[Dataset content — start]
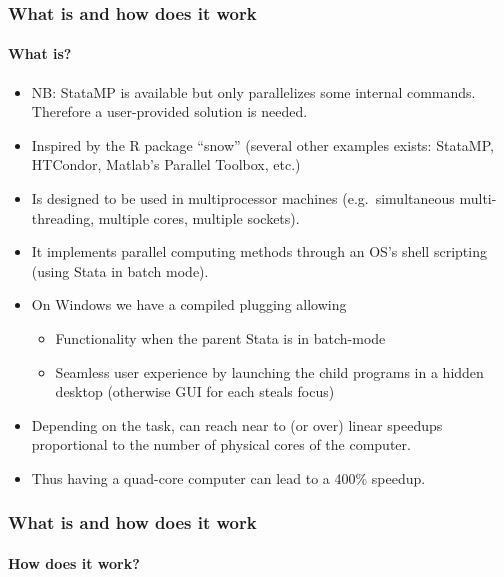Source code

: \documentclass[9pt,\ExtraDocOpts]{beamer}
\begin{document}
\begin{frame} %
\frametitle{What is and how does it work}
\framesubtitle{What is?}

\begin{itemize}
\item NB: StataMP is available but only parallelizes some internal commands. Therefore a user-provided solution is needed.\pause{}
\item Inspired by the R package ``snow'' (several other examples exists: StataMP, HTCondor, Matlab's Parallel Toolbox, etc.)\pause{}
\item Is designed to be used in multiprocessor machines (e.g.\ simultaneous multi-threading, multiple cores, multiple sockets).\pause{}
\item It implements parallel computing methods through an OS's shell scripting (using Stata in batch mode).\pause{}
\item On Windows we have a compiled plugging allowing\pause{}
\begin{itemize}
\item Functionality when the parent Stata is in batch-mode\pause{}
\item Seamless user experience by launching the child programs in a hidden desktop (otherwise GUI for each steals focus)\pause{}
\end{itemize}
\item Depending on the task, can reach near to (or over) linear speedups proportional to the number of physical cores of the computer.\pause{}
\item Thus having a quad-core computer can lead to a 400\% speedup.
\end{itemize}

\end{frame}

\begin{frame}[b]
\frametitle{What is and how does it work}
\framesubtitle{How does it work?}
\begin{figure}
\centering
\scalebox{.65}{}
\end{figure}
\end{frame}
\end{document}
[Dataset content — finish]
What this task involves:
Repeat the records above exactly, from the first line through the line that contains "Inspired by the", and leave out the pictures.

Reply to the exercise:
Source code

: \documentclass[9pt,\ExtraDocOpts]{beamer}
\begin{document}
\begin{frame} %
\frametitle{What is and how does it work}
\framesubtitle{What is?}

\begin{itemize}
\item NB: StataMP is available but only parallelizes some internal commands. Therefore a user-provided solution is needed.\pause{}
\item Inspired by the R package ``snow'' (several other examples exists: StataMP, HTCondor, Matlab's Parallel Toolbox, etc.)\pause{}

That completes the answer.